I would start with uninhibited use of Extract Method. If you don't have it in your current Visual Studio IDE, you can either get a 3rd-party addin, or load your project in a newer VS. (It'll try to upgrade your project, but you will carefully ignore those changes instead of checking them in.)
You said that you have code indented 15 levels. Start about 1/2-way out, and Extract Method. If you can come up with a good name, use it, but if you can't, extract anyway. Split in half again. You're not going for the ideal structure here; you're trying to break the code in to pieces that will fit in your brain. My brain is not very big, so I'd keep breaking & breaking until it doesn't hurt any more.
As you go, look for any new long methods that seem to be different than the rest; make these in to new classes. Just use a simple class that has only one method for now. Heck, making the method static is fine. Not because you think they're good classes, but because you are so desperate for some organization.
Check in often as you go, so you can checkpoint your work, understand the history later, be ready to do some "real work" without needing to merge, and save your teammates the hassle of hard merging.

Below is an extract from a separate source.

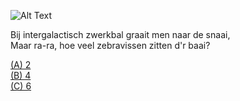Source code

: ![Alt Text](assets/img/zwerkbal.gif)  Bij intergalactisch zwerkbal graait men naar de snaai,  Maar ra-ra, hoe veel zebravissen zitten d'r baai?  [(A) 2](./fout.md)  [(B) 4](./sorteerhoed.md)  [(C) 6](./fout.md)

Eventually you'll need to go back and make sure the method names are good, that the set of methods you've created make sense, clean up the new classes, etc.
If you have a highly reliable Extract Method tool, you can get away without good automated tests. (I'd trust VS in this, for example.) Otherwise, make sure you're not breaking things, or you'll end up worse than you started: with a program that doesn't work at all.
A pairing partner would be helpful here.
Judging by the description, a state machine might be the best way to deal with it. Have an enum variable to store the current state, and implement the processing as a loop over the records, with a switch or if statements to select the action to take based on the current state and the input data. You can also easily dispatch the work to separate functions based on the state using function pointers, too, if it's getting too bulky.
There was a pretty good blog post about it at Coding Horror. I've only come across this anti-pattern once, and I pretty much just followed his steps.
Sometimes I combine the state pattern with a stack.
It works well for hierarchical structures; a parent element knows what state to push onto the stack to handle a child element, but a child doesn't have to know anything about its parent. In other words, the child doesn't know what the next state is, it simply signals that it is "complete" and gets popped off the stack. This helps to decouple the states from each other by keeping dependencies uni-directional.
It works great for processing XML with a SAX parser (the content handler just pushes and pops states to change its behavior as elements are entered and exited). EDI should lend itself to this approach too.